(Recorded data)
-=-=-=-=-

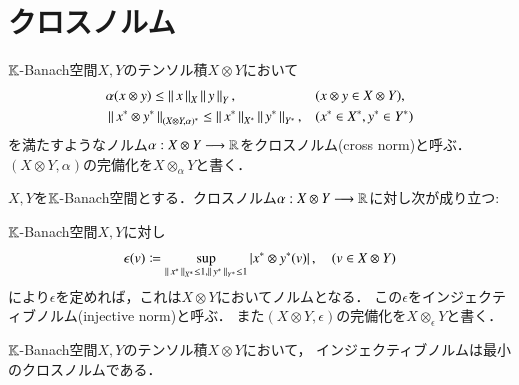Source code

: \section{クロスノルム}
	\begin{screen}
		\begin{dfn}[クロスノルム]
			$\mathbb{K}$-Banach空間$X,Y$のテンソル積$X \otimes Y$において
			\begin{align}
				&\alpha(x \otimes y) \leq \left\|\, x\, \right\|_{X} \left\|\, y\, \right\|_{Y}, && (x \otimes y \in X \otimes Y), \\
				&\left\|\, x^* \otimes y^*\, \right\|_{(X \otimes Y, \alpha)^*} \leq \left\|\, x^*\, \right\|_{X^*} \left\|\, y^*\, \right\|_{Y^*},
				&& (x^* \in X^*, y^* \in Y^*)
			\end{align}
			を満たすようなノルム$\alpha:X \otimes Y \longrightarrow \mathbb{R}$をクロスノルム(cross norm)と呼ぶ．
			$(X \otimes Y, \alpha)$の完備化を$X \otimes_{\alpha} Y$と書く．
		\end{dfn}
	\end{screen}
	
	\begin{screen}
		\begin{thm}
			$X,Y$を$\mathbb{K}$-Banach空間とする．クロスノルム$\alpha:X \otimes Y \longrightarrow \mathbb{R}$に対し次が成り立つ:
		\end{thm}
	\end{screen}
	
	\begin{screen}
		\begin{dfn}[インジェクティブノルム]
			$\mathbb{K}$-Banach空間$X,Y$に対し
			\begin{align}
				\epsilon(v) \coloneqq
				\operatorname*{sup}_{\left\|\, x^*\, \right\|_{X^*}\leq 1,\left\|\, y^*\, \right\|_{Y^*} \leq 1} \left| x^* \otimes y^* (v) \right|,
				\quad (v \in X \otimes Y)
			\end{align}
			により$\epsilon$を定めれば，これは$X \otimes Y$においてノルムとなる．
			この$\epsilon$をインジェクティブノルム(injective norm)と呼ぶ．
			また$(X \otimes Y, \epsilon)$の完備化を$X \otimes_{\epsilon} Y$と書く．
		\end{dfn}
	\end{screen}
	
	\begin{screen}
		\begin{thm}[インジェクティブノルムは最小のクロスノルム]
			$\mathbb{K}$-Banach空間$X,Y$のテンソル積$X \otimes Y$において，
			インジェクティブノルムは最小のクロスノルムである．
		\end{thm}
	\end{screen}
	
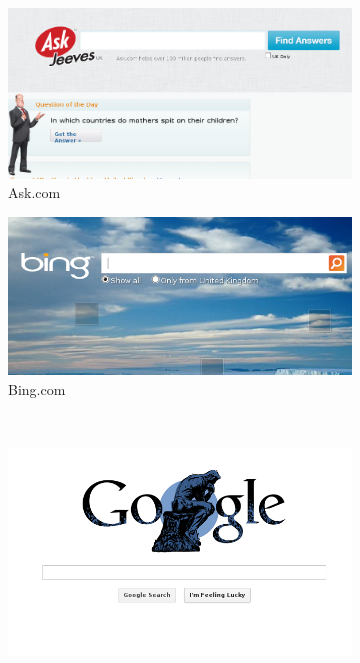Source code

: \documentclass[12pt,a4paper]{article}
\begin{document}
\begin{figure}[!ht]
        \centering
        \begin{subfigure}[b]{0.50\textwidth}
                \centering
                \includegraphics[width=\textwidth]{images/ask_front.png}
                \caption{Ask.com}
                \label{fig:ask_interface}
        \end{subfigure}%
        \begin{subfigure}[b]{0.50\textwidth}
                \centering
                \includegraphics[width=\textwidth]{images/bing_front.png}
                \caption{Bing.com}
                \label{fig:bing_interface}
        \end{subfigure}\\
        \begin{subfigure}[b]{0.50\textwidth}
                \centering
                \includegraphics[width=\textwidth]{images/google_front.png}

\end{subfigure}
\end{figure}
\end{document}
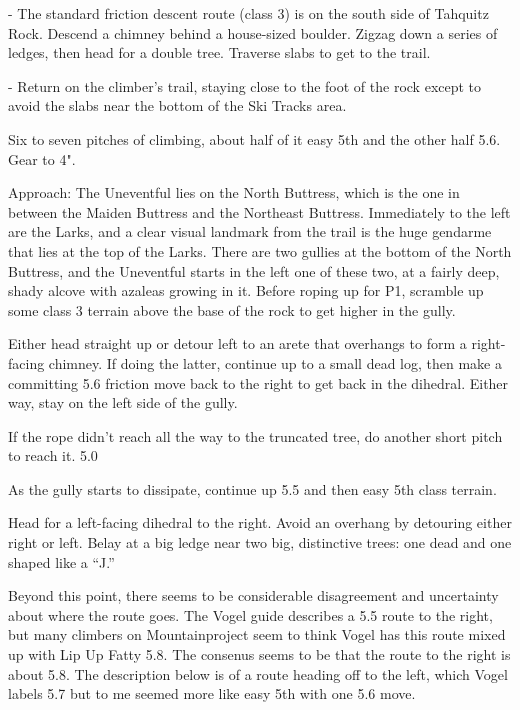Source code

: \documentclass{tahquitz}
\begin{document}
- The standard friction descent route (class 3) is on the south side
of Tahquitz Rock. Descend a chimney behind a house-sized boulder.
Zigzag down a series of ledges, then head for a double tree. Traverse
slabs to get to the trail.

- Return on the climber's trail, staying close to the foot of the
rock except to avoid the slabs near the bottom of the Ski Tracks area.





Six to seven pitches of climbing, about half of it easy 5th and the
other half 5.6. Gear to 4".

Approach: The Uneventful lies on the North Buttress, which is the one
in between the Maiden Buttress and the Northeast Buttress. Immediately
to the left are the Larks, and a clear visual landmark from the trail
is the huge gendarme that lies at the top of the Larks. There are two
gullies at the bottom of the North Buttress, and the Uneventful starts in the
left one of these two, at a fairly deep, shady alcove with azaleas
growing in it. Before roping up for P1, scramble up some class 3 terrain
above the base of the rock to get higher in the gully.

 Either head straight up or detour left to an arete that overhangs
to form a right-facing chimney. If doing the latter, continue up
to a small dead log, then make a committing 5.6 friction
move back to the right to get back in the dihedral. Either way, stay on
the left side of the gully.

 If the rope didn't reach all the way to the truncated tree,
do another short pitch to reach it. 5.0

 As the gully starts to dissipate, continue up 5.5 and then easy
5th class terrain.

 Head for a left-facing dihedral to the right. Avoid an overhang
by detouring either right or left. Belay at a big ledge near two big, distinctive
trees: one dead and one shaped like a ``J.''

Beyond this point, there seems to be considerable disagreement and uncertainty
about where the route goes. The Vogel guide describes a 5.5 route to the right,
but many climbers on Mountainproject seem to think Vogel has this route mixed
up with Lip Up Fatty 5.8. The consenus seems to be that the route to the right
is about 5.8. The description below is of a route heading off to the left, which
Vogel labels 5.7 but to me seemed more like easy 5th with one 5.6 move.
\end{document}

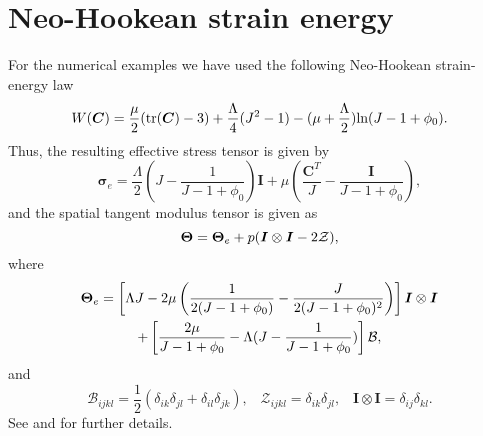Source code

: 
\section{Neo-Hookean strain energy}
\label{sec:neo_example}
For the numerical examples we have used the following Neo-Hookean strain-energy law
\begin{equation}
W(\boldsymbol{C})=\frac{\mu}{2}(\mbox{tr}(\boldsymbol{C})-3)+\frac{\Lambda}{4}(J^{2}-1)-(\mu+\frac{\Lambda}{2})\mbox{ln}(J-1+\phi_{0}).
\end{equation}
Thus, the resulting effective stress tensor is given by
\begin{equation}
\boldsymbol{\sigma}_{e}=\frac{\Lambda}{2}\left(J-\frac{1}{J-1+\phi_{0}}\right)\boldsymbol{I} + {\mu}\left(\frac{\boldsymbol{C}^{T}}{J} - \frac{\boldsymbol{I}}{J-1+\phi_{0}}\right),
\end{equation}
and the spatial tangent modulus tensor is given as
\begin{equation}
\boldsymbol{\Theta}=\boldsymbol{\Theta}_{e} + p ( \boldsymbol{I} \otimes \boldsymbol{I} - 2 \mathcal{Z}),
\end{equation} 
where
\begin{multline}
\boldsymbol{\Theta}_{e}=\left[\Lambda J-2\mu \left( \frac{1}{2(J-1+\phi_{0})} -\frac{J}{2(J-1+\phi_{0})^{2}} \right) \right]\boldsymbol{I}\otimes\boldsymbol{I}\\ + \left[\frac{2 \mu }{J-1+\phi_{0}} - \Lambda(J-\frac{1}{J-1+\phi_{0}} )  \right]\mathcal{B},
\end{multline}
and
\begin{equation}
\mathcal{B}_{ijkl}=\frac{1}{2}(\delta_{ik}\delta_{jl} + \delta_{il}\delta_{jk}), \;\;\;\mathcal{Z}_{ijkl}= \delta_{ik}\delta_{jl}, \;\;\; \boldsymbol{I} \otimes \boldsymbol{I}= \delta_{ij}\delta_{kl}.
\end{equation}
See \cite[chapter 5]{bonet1997nonlinear} and \cite[chapter 3]{wriggers2008nonlinear} for further details.


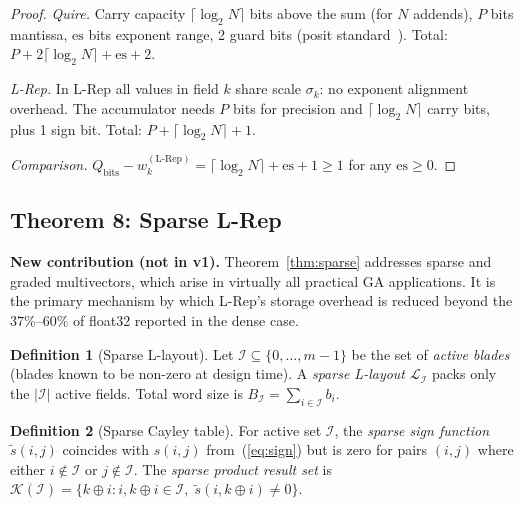 \documentclass[11pt,a4paper]{article}
\theoremstyle{definition}
\newtheorem{definition}{Definition}[section]
\theoremstyle{plain}
\theoremstyle{remark}
\begin{document}
\begin{proof}
\emph{Quire.}
Carry capacity $\lceil\log_2 N\rceil$ bits above the sum (for $N$
addends), $P$ bits mantissa, $\mathrm{es}$ bits exponent range,
2 guard bits (posit standard~\cite{gustafson2017}).
Total: $P + 2\lceil\log_2 N\rceil + \mathrm{es} + 2$.

\emph{L-Rep.}
In L-Rep all values in field $k$ share scale $\sigma_k$:
no exponent alignment overhead.
The accumulator needs $P$ bits for precision and
$\lceil\log_2 N\rceil$ carry bits, plus 1 sign bit.
Total: $P + \lceil\log_2 N\rceil + 1$.

\emph{Comparison.}
$Q_\mathrm{bits} - w_k^{(\mathrm{L\text{-}Rep})}
  = \lceil\log_2 N\rceil + \mathrm{es} + 1 \ge 1$
for any $\mathrm{es} \ge 0$.
\end{proof}

\subsection{Theorem 8: Sparse L-Rep}
\label{sec:sparse}

\begin{warningbox}
\textbf{New contribution (not in v1).}
Theorem~\ref{thm:sparse} addresses sparse and graded multivectors,
which arise in virtually all practical GA applications.
It is the primary mechanism by which L-Rep's storage overhead is
reduced beyond the $37\%$--$60\%$ of float32 reported in the dense case.
\end{warningbox}

\begin{definition}[Sparse L-layout]
\label{def:sparse-layout}
Let $\mathcal{I} \subseteq \{0, \ldots, m-1\}$ be the set of
\emph{active blades} (blades known to be non-zero at design time).
A \emph{sparse L-layout} $\mathcal{L}_{\mathcal{I}}$ packs only the
$|\mathcal{I}|$ active fields.
Total word size is $B_{\mathcal{I}} = \sum_{i \in \mathcal{I}} b_i$.
\end{definition}

\begin{definition}[Sparse Cayley table]
For active set $\mathcal{I}$, the \emph{sparse sign function}
$\tilde{s}(i,j)$ coincides with $s(i,j)$ from~(\ref{eq:sign}) but is
zero for pairs $(i,j)$ where either $i \notin \mathcal{I}$ or
$j \notin \mathcal{I}$.
The \emph{sparse product result set} is
$\mathcal{K}(\mathcal{I}) = \{k \oplus i : i, k\oplus i \in \mathcal{I},\;
  \tilde{s}(i,k\oplus i) \ne 0\}$.
\end{definition}
\end{document}
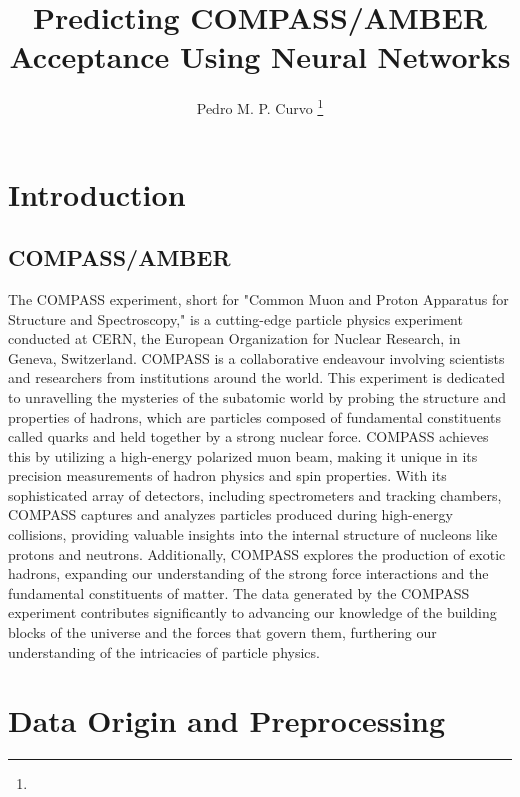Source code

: \documentclass[EPJ,twocolumn]{webofc}
\title{Predicting COMPASS/AMBER Acceptance Using Neural Networks}
\author{Pedro M. P. Curvo\inst{1} \fnsep\thanks{\email{pedro.curvo@tecnico.ulisboa.pt}}}
\institute{
Instituto Superior T\'ecnico, Lisboa, Portugal
\vskip 2mm
{\normalfont\normalsize\textsf Project supervisor: Marcin Stolarski}
\mbox{}\hfill\today\hspace*{16mm}
}
\begin{document}
\maketitle

\section{Introduction}

\subsection{COMPASS/AMBER}

The COMPASS experiment, short for "Common Muon and Proton Apparatus for Structure 
and Spectroscopy," is a cutting-edge particle physics experiment conducted at CERN, 
the European Organization for Nuclear Research, in Geneva, Switzerland. COMPASS is a 
collaborative endeavour involving scientists and researchers from institutions around the world.
This experiment is dedicated to unravelling the mysteries of the subatomic world by probing the 
structure and properties of hadrons, which are particles composed of fundamental constituents 
called quarks and held together by a strong nuclear force. COMPASS achieves this by utilizing 
a high-energy polarized muon beam, making it unique in its precision measurements of hadron 
physics and spin properties.
With its sophisticated array of detectors, including spectrometers and tracking chambers, 
COMPASS captures and analyzes particles produced during high-energy collisions, providing 
valuable insights into the internal structure of nucleons like protons and neutrons. 
Additionally, COMPASS explores the production of exotic hadrons, expanding our understanding 
of the strong force interactions and the fundamental constituents of matter.
The data generated by the COMPASS experiment contributes significantly to advancing our 
knowledge of the building blocks of the universe and the forces that govern them, 
furthering our understanding of the intricacies of particle physics.


\section{Data Origin and Preprocessing}
\end{document}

-=-=-=-=-

- Exercise
Once the line with "Additionally, COMPASS explores" is found, write out that line and every one after it through the last line of the records, exactly and with nothing else.

- Reply to the task
Additionally, COMPASS explores the production of exotic hadrons, expanding our understanding 
of the strong force interactions and the fundamental constituents of matter.
The data generated by the COMPASS experiment contributes significantly to advancing our 
knowledge of the building blocks of the universe and the forces that govern them, 
furthering our understanding of the intricacies of particle physics.


\section{Data Origin and Preprocessing}
\end{document}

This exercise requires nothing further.